Are AI Healthcare Tools Living Up to the Hype?
Artificial intelligence is rapidly transforming healthcare, with algorithms now integrated into areas such as breast cancer screenings, clinical note-taking, and even virtual nurse applications. Companies tout these tools as solutions to improve efficiency and reduce the strain on healthcare professionals. However, some experts are raising questions about the reliability and effectiveness of these AI systems, suggesting that current testing methods may not accurately reflect real-world performance.
One of the primary concerns revolves around the use of large language models (LLMs) in healthcare. These models, trained on vast amounts of text data, are designed to generate human-like text and perform various tasks. But, according to critics, the assessments of LLM capabilities in the medical field often rely on tests like medical student exams, which may not be indicative of how these systems will perform in real-world clinical settings.
In a review of healthcare AI models, specifically LLMs, it was found that only 5% of studies used actual patient data. Furthermore, most studies assessed the models by asking questions that tested medical knowledge, rather than evaluating the LLMs’ capacity to perform tasks such as writing prescriptions, summarizing conversations, or engaging in doctor-patient dialogues.
Computer scientist Deborah Raji and her colleagues, writing in the New England Journal of Medicine AI, argue that these benchmarks fall short. The tests, according to Raji, cannot fully measure clinical abilities because they don’t account for the subtleties and complexities of real-world cases that require nuanced decision-making, and they are not flexible in what they measure. Moreover, she says, because the tests are based on the knowledge of physicians, they do not fairly represent the skills and knowledge of nurses or other medical staff.
“A lot of expectations and optimism people have for these systems were anchored to these medical exam test benchmarks,” says Raji, who studies AI auditing and evaluation at the University of California, Berkeley. “That optimism is now translating into deployments, with people trying to integrate these systems into the real world and throw them out there on real patients.”
She and her colleagues emphasize the need for new evaluations that test the performance of LLMs in complex and diverse clinical situations.
Current Benchmarks: Falling Short
In an interview, Raji discussed why the current benchmark tests are inadequate.
Raji: “These benchmarks are not indicative of the types of applications people are aspiring to, so the whole field should not obsess about them in the way they do and to the degree they do. This is not a new problem or specific to health care. This is something that exists throughout machine learning, where we put together these benchmarks and we want it to represent general intelligence or general competence at this particular domain that we care about. But we just have to be really careful about the claims we make around these datasets. The further the representation of these systems is from the situations in which they are actually deployed, the more difficult it is for us to understand the failure modes these systems hold.

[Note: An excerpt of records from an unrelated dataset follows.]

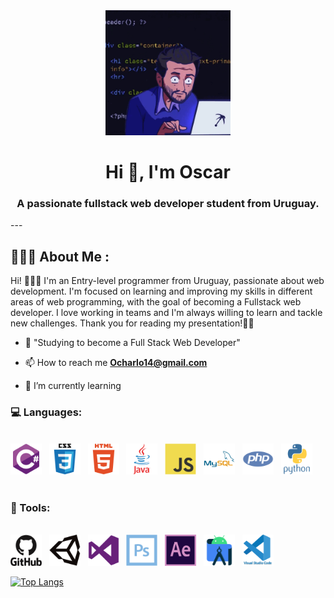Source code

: <div id="header" align="center">
    <img src="resources/developer.gif" width="200" />
    <h1 align="center">Hi 👋, I'm Oscar</h1>
    <h3 align="center">A passionate fullstack web developer student from Uruguay.</h3>
</div>
---

## 👨🏻‍💻 About Me :

Hi! 🙋🏻‍♂️ I'm an Entry-level programmer from Uruguay, passionate about web development. I'm focused on learning and improving my skills in different areas of web programming, with the goal of becoming a Fullstack web developer. I love working in teams and I'm always willing to learn and tackle new challenges. Thank you for reading my presentation!👍🏼

- 📝 "Studying to become a Full Stack Web Developer"

- 📫 How to reach me **Ocharlo14@gmail.com**

- 🌱 I’m currently learning


<div align="left">
    <h3>💻 Languages:</h3><br>
        <div>
            <img src="resources/csharp.svg" title="C#" alt="C#" width="50" height="50"/>&nbsp;&nbsp;
            <img src="resources/css3.svg"  title="CSS3" alt="CSS" width="50" height="50"/>&nbsp;&nbsp;
            <img src="resources/html5.svg" title="html5" alt="html5" width="50" height="50"/>&nbsp;&nbsp;
            <img src="resources/java.svg" title="java" alt="java" width="50" height="50"/>&nbsp;&nbsp;
            <img src="resources/javascript.svg" title="javascript"  alt="javascript" width="50" height="50"/>&nbsp;&nbsp;
            <img src="resources/mysql.svg" title="mysql" **alt="mysql" width="50" height="50"/>&nbsp;&nbsp;
            <img src="resources/php.svg" title="php" **alt="php" width="50" height="50"/>&nbsp;&nbsp;
            <img src="resources/python.svg" title="python" **alt="python" width="50" height="50"/>&nbsp;        &nbsp;    
        </div><br>
    <h3>🔨 Tools:</h3><br>
        <div>
        <img src="resources/github.svg" title="github" alt="github" width="50" height="50"/>&nbsp;&nbsp;
        <img src="resources/unity.svg"  title="unity" alt="unity" width="50" height="50"/>&nbsp;&nbsp;
        <img src="resources/visualstudio.svg" title="visualstudio" alt="visualstudio" width="50" height="50"/>&nbsp;&nbsp;
        <img src="resources/photoshop.svg" title="photoshop" alt="photoshop" width="50" height="50"/>&nbsp;&nbsp;
        <img src="resources/aftereffects.svg" title="aftereffects"  alt="aftereffects" width="50" height="50"/>&nbsp;&nbsp;
        <img src="resources/androidstudio.svg" title="androidstudio" **alt="androidstudio" width="50" height="50"/>&nbsp;&nbsp;
        <img src="resources/vscode.svg" title="vscode" **alt="vscode" width="50" height="50"/>&nbsp;&nbsp;
    </div>
</div>


[![Top Langs](https://github-readme-stats.vercel.app/api/top-langs/?username=Oskrkun&layout=compact&card_width=445)](https://github.com/Oskrkun)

These systems are far from perfect.
Sometimes they fail on particular populations, and sometimes, because they misrepresent the tasks, they don’t capture the complexity of the task in a way that reveals certain failures in deployment. This sort of benchmark bias issue, where we make the choice to deploy these systems based on information that doesn’t represent the deployment situation, leads to a lot of hubris.”
Creating Better Evaluations
To address these shortcomings, Raji proposes several strategies for creating more accurate evaluations of AI models:
- Gathering Real-World Data: Interviewing healthcare professionals about their typical workflows and collecting real-life examples of how they interact with the models. This includes the different types of queries used and the responses generated.
- “Red Teaming”: Collaborating to form a group of people who can challenge a model through adversarial prompting to uncover weaknesses.
- Hospital Data: Analyzing anonymized patient data and hospital workflow patterns to develop future benchmarks.
Raji also stresses the importance of specialized benchmark testing. For example, testing focused on question-answering and knowledge recall will be fundamentally different from testing the model’s capacity to summarize doctors’ notes or answer questions based on uploaded data.
Policies and Frameworks for Evaluation
To create effective AI evaluations, Raji calls for:
- Research Investment: A commitment from researchers to create useful benchmarks and evaluation methods that better reflect how AI models are expected to perform.
- Transparency: Increased transparency at the institutional level. Hospitals and other healthcare facilities should openly share information about the AI products they use in their clinical practice, as well as information about their workflows.
- Vendor Transparency: Vendors should share information about their current evaluation methods and benchmarks to help identify gaps between current practices and more realistic approaches.
Advice for AI Model Users
Raji advises that the healthcare field focus on developing evaluations that more accurately reflect the intended use of these models. While medical exams are easily accessible data sets, they’re not fully representational of the models’ application. She encourages researchers to be more thoughtful in designing tests that reveal the models’ true value once they are deployed. “I would challenge the field to be a lot more thoughtful and to pay more attention to really constructing valid representations of what we hope the models do and our expectations for these models once they are deployed.”